WGS for resistance diagnostics

  • a.

    Use of mutations as resistance markers

In recent years, we have seen a rapid surge of molecular resistance testing methods. Phenotypic testing is slow, labour-intensive and requires specific infrastructure, which delays diagnostic at the expense of patients. Molecular methods, on the contrary, offer fast diagnosis, standardised and potentially high-throughput testing and fewer biosafety requirements but are more expensive and depend strongly on our knowledge of the genetic determinants of resistance. For these reasons, although WHO endorses some of those tests they still have not replaced DST.4

Commercially available molecular tests are all nucleic acid amplification tests, in which PCR is used to detect specific nucleotide sequences, but they use different methods of detection and are not used for the same antibiotics. The GeneXpert and GeneXpert ultra systems (Cepheid) are used to detect rifampicin-resistant tuberculosis directly from sputum samples using ultra-sensitive PCR. These systems use probes to detect resistant variants directly while amplification is ongoing, thus reducing diagnosis time. Line probe assays use reverse hybridisation methods to detect resistant variants to first- and second-line antibiotics. These methods are fast, reliable and accurately predict resistance in 88–95% of the cases for rifampicin, 91% for isoniazid and 86–100% for second-line antibiotics.16 However, they are necessarily constrained to specific sets of mutations and thus lack flexibility. For instance, there is no line probe test available for pyrazinamide because the set of resistance mutations for this antibiotic is both big and incomplete as apparently any mutation that modifies pncA gene can render the bacteria resistant.

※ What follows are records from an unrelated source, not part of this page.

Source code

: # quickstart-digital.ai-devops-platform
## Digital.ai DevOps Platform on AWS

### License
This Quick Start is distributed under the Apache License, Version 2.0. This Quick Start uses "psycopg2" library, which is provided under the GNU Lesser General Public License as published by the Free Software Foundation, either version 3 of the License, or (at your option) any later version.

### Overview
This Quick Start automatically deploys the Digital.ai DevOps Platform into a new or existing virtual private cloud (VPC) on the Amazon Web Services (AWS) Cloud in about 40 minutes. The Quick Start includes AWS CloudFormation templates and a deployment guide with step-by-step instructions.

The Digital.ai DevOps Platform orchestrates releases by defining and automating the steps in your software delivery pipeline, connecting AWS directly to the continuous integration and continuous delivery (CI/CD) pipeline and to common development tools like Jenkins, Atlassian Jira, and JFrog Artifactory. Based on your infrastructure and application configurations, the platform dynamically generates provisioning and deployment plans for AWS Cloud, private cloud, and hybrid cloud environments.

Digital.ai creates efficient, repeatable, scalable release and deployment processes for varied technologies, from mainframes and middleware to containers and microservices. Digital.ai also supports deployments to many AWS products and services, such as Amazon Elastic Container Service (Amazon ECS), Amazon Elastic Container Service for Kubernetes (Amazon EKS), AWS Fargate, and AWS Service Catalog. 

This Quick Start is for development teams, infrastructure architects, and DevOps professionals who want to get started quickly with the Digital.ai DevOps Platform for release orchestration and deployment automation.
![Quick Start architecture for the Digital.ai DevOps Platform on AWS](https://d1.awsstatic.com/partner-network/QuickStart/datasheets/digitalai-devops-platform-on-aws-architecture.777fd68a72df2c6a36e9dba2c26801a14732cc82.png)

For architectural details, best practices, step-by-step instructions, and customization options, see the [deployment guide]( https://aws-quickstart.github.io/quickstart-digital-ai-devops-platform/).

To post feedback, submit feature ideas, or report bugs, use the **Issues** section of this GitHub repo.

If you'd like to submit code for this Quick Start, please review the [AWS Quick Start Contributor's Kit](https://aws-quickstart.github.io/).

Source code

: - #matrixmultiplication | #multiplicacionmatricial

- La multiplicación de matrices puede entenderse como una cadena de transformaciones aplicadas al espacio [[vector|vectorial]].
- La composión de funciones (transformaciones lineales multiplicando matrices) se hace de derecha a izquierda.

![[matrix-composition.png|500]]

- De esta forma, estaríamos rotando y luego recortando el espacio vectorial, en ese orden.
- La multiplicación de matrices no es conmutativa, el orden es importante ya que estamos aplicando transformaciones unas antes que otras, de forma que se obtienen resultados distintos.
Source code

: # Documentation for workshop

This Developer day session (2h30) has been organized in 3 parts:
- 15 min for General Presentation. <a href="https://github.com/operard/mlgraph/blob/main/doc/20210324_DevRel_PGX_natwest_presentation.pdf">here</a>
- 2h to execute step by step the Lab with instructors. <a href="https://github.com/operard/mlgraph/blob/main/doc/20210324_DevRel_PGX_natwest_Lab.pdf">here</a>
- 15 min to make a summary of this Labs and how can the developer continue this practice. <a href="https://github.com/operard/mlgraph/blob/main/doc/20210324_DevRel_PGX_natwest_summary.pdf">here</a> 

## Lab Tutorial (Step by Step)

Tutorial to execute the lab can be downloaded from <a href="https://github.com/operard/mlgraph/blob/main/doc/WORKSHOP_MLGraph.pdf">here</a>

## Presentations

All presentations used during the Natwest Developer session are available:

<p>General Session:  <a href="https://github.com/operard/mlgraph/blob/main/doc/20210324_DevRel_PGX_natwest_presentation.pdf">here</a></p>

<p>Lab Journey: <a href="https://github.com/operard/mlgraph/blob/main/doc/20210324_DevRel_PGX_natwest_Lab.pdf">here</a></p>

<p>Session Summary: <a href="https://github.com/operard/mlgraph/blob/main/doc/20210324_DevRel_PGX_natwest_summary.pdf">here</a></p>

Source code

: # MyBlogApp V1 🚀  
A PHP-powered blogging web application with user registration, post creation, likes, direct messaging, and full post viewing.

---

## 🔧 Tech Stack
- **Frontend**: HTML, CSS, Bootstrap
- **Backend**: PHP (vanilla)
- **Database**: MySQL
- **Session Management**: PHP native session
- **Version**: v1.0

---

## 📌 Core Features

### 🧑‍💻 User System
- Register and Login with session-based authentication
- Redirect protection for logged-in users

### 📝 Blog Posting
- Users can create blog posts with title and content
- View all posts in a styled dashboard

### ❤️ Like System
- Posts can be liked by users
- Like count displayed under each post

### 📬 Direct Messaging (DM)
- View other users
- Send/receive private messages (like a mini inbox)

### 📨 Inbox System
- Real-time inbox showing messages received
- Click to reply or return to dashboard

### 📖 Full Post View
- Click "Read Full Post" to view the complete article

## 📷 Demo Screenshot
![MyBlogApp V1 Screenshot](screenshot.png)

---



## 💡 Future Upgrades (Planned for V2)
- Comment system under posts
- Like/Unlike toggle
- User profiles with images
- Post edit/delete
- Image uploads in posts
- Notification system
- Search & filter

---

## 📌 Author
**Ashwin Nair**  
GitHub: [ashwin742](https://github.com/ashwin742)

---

Another drawback of molecular testing methods is that they do not provide any additional information on other mutations in the genome, which would be valuable to further understand the genetic basis of antibiotic resistance or to understand how it is affected by the genetic background.

  • b.

    Next-generation sequencing as a diagnostic tool

Next-generation sequencing (NGS) refers to an array of technologies used to massively sequence DNA fragments. Today, widely used NGS platforms are based on short reads with low error rates that allow to obtain high-confidence variant calls.17 This reliability has made NGS a powerful new tool for the diagnosis of multiple genetic diseases18 and infections.19 In the particular case of M. tuberculosis, its small bacterial genome is the perfect candidate for this kind of technology as a diagnostic application.20 Whole genome sequencing (WGS) refers to obtaining the complete genomic sequence of an organism in a single sequencing run and it can be done to study virtually every strain genome isolated in the clinical microbiology units. This has led to several health agencies in the world to study the role of WGS as a diagnostic tool for drug resistance prediction. The first major publication using WGS was by Walker et al.,5 demonstrating that, based on a known list of drug resistance associated mutations, high sensitivity and specificity values could be achieved for rifampicin and isoniazid. But WGS does not constrain us to any particular set of resistance mutations and also allows us to come back and re-analyse the sequence afterwards. Furthermore, we can use the whole genome sequence to trace the epidemiological network of the strain.21 Thus, if we were able to use genomic sequence information in a systematic way we would be able to both detect resistances more accurately than with current molecular assays and obtain valuable data to understand the arisal and spread of drug resistance.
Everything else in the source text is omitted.